* **Work instruction**
Check each line of the material below for "application", then copy the ones that contain it.

* **Data shown**
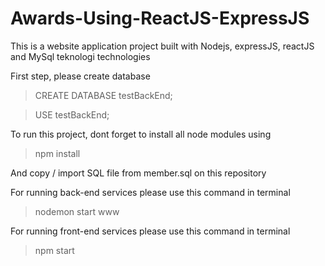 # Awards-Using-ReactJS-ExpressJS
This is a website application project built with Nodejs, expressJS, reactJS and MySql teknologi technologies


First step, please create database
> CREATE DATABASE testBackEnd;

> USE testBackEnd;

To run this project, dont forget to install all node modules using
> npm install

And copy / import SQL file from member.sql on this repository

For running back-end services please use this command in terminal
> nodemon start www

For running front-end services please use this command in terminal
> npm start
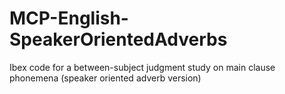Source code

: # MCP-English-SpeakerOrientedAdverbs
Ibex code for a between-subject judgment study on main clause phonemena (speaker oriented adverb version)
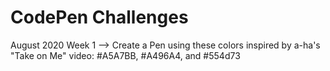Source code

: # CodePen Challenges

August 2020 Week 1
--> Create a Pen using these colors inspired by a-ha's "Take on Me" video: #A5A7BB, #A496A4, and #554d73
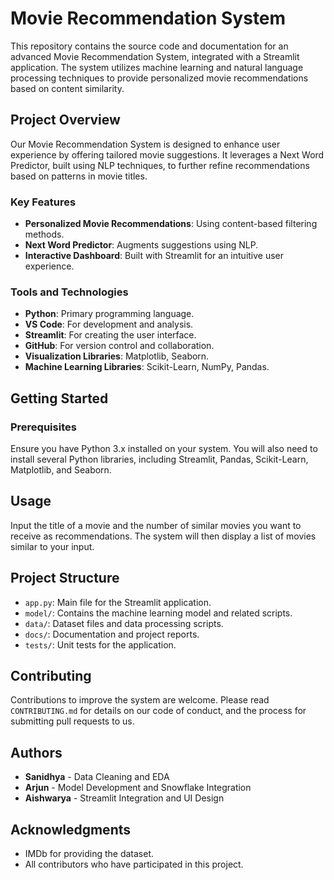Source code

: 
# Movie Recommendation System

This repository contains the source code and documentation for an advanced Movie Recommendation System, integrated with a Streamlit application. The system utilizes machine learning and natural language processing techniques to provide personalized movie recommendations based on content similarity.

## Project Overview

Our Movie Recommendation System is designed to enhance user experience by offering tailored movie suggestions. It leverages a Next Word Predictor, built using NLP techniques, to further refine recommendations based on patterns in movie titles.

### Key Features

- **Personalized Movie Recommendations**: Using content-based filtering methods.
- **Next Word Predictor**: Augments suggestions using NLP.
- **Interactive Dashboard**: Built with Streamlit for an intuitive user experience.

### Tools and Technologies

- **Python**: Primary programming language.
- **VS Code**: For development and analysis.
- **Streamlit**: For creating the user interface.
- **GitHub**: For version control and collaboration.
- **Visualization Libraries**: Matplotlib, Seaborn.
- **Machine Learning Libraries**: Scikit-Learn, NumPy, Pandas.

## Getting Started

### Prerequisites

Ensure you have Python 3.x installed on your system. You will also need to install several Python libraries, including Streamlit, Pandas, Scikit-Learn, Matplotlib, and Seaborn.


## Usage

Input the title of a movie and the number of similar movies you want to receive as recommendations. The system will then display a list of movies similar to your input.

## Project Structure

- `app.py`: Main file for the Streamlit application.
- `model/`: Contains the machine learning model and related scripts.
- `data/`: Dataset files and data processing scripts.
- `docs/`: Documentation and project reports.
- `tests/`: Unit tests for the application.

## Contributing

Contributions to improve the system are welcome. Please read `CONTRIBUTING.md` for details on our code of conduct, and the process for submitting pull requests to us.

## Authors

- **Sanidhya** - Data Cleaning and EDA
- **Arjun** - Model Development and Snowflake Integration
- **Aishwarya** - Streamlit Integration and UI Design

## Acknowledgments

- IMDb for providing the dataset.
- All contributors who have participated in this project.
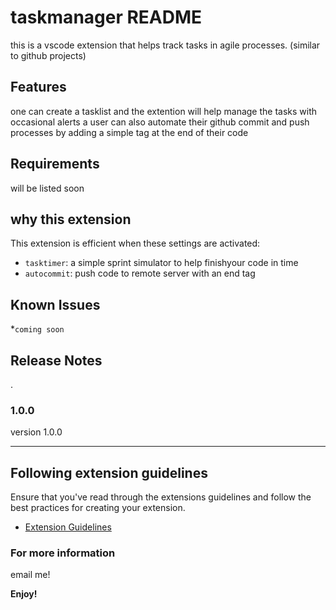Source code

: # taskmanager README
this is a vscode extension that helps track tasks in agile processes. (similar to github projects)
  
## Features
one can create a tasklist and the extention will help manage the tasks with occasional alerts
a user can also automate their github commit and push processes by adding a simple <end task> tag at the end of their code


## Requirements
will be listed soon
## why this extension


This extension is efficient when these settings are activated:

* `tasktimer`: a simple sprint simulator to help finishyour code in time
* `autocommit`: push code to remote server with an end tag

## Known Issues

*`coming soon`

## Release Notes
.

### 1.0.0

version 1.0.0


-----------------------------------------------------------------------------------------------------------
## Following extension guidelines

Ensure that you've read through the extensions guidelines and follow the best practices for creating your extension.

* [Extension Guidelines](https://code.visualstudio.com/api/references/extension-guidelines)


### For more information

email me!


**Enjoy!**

* **Solution for this problem**
This is a website application project built with Nodejs, expressJS, reactJS and MySql teknologi technologies
This repository contains the source code and documentation for an advanced Movie Recommendation System, integrated with a Streamlit application. The system utilizes machine learning and natural language processing techniques to provide personalized movie recommendations based on content similarity.
- `app.py`: Main file for the Streamlit application.
- `tests/`: Unit tests for the application.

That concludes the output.